Hi,
This png image looks too gray when rendered with small size.
When the camera is close, it looks like this, which is nice:
But when the camera moves farther, I get this:
What I want:
I guess it’s mipmap’s fault. Maybe the sampling way is not good so it takes (0, 0, 0)
rgb color from the transparent pixel to mix with other pixels.
Set mipmaps with specific sampling way manually is hard for me. And it may be ineffient as OpenGL generates mipmaps on video cards directly.
Any suggestion will be great. Thanks very much.
you can set the minFilter of texture,see this https://threejs.org/docs/index.html#api/en/textures/Texture.minFilter
I think the following post at stackoverflow answers this question:
It’s in context of OpenGL but I think it’s also true for WebGL. WebGL just uses the underlying native 3D API e.g. OpenGL, DirectX etc.
What kind of minFilter way could solve this theoretically? I tried every kind of filters and none of them gives me better result. `(>﹏<)′
Can’t just just modulate the color of the material in order to fine-tune the result?

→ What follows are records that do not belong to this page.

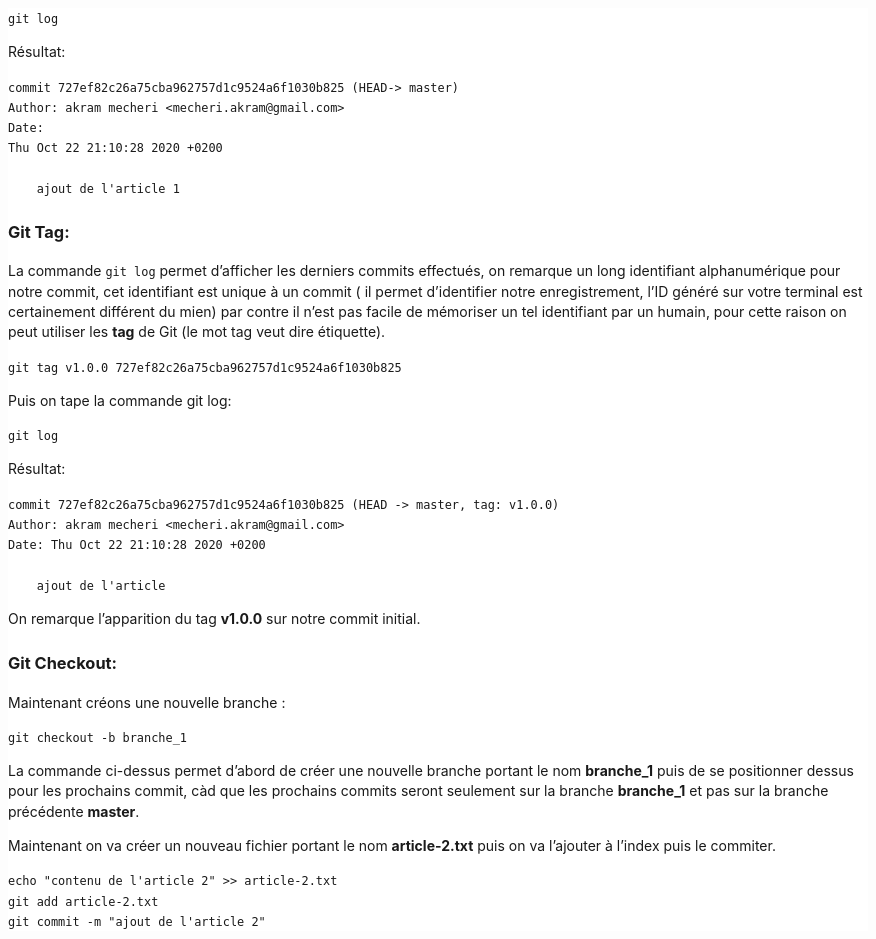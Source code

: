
```
git log
```
Résultat:
```
commit 727ef82c26a75cba962757d1c9524a6f1030b825 (HEAD-> master)
Author: akram mecheri <mecheri.akram@gmail.com>
Date:
Thu Oct 22 21:10:28 2020 +0200

    ajout de l'article 1
```
### Git Tag:
La commande `git log` permet d’afficher les derniers commits effectués, on remarque un long identifiant alphanumérique pour notre commit, cet identifiant est unique à un commit ( il permet d’identifier notre enregistrement, l’ID généré sur votre terminal est certainement différent du mien) par contre il n’est pas facile de mémoriser un tel identifiant par un humain, pour cette raison on peut utiliser les **tag** de Git (le mot tag veut dire étiquette).

```
git tag v1.0.0 727ef82c26a75cba962757d1c9524a6f1030b825
```

Puis on tape la commande git log:

```
git log
```
Résultat:
```
commit 727ef82c26a75cba962757d1c9524a6f1030b825 (HEAD -> master, tag: v1.0.0)
Author: akram mecheri <mecheri.akram@gmail.com>
Date: Thu Oct 22 21:10:28 2020 +0200

    ajout de l'article
```

On remarque l’apparition du tag **v1.0.0** sur notre commit initial.

### Git Checkout:

Maintenant créons une nouvelle branche :

```
git checkout -b branche_1
```

La commande ci-dessus permet d’abord de créer une nouvelle branche portant le nom **branche_1** puis de se positionner dessus pour les prochains commit, càd que les prochains commits seront seulement sur la branche **branche_1** et pas sur la branche précédente **master**.

Maintenant on va créer un nouveau fichier portant le nom **article-2.txt** puis on va l’ajouter à l’index puis le commiter.

```
echo "contenu de l'article 2" >> article-2.txt  
git add article-2.txt  
git commit -m "ajout de l'article 2"
```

Besides, this could also be a color-space issue. If your renderer has a configured output encoding, you also have to set Texture.encoding
to a proper value. Most probably THREE.sRGBEncoding
.
The texture is given by clients. They found that the render result is different from their modeling software. The images about what I want come from that software. We use the same shader code, so the render results look same at most of time.
I use my own shader material and do gamma correction myself. I add a image rendered with closer camera and the color is nice. So I think this has no relation with color space.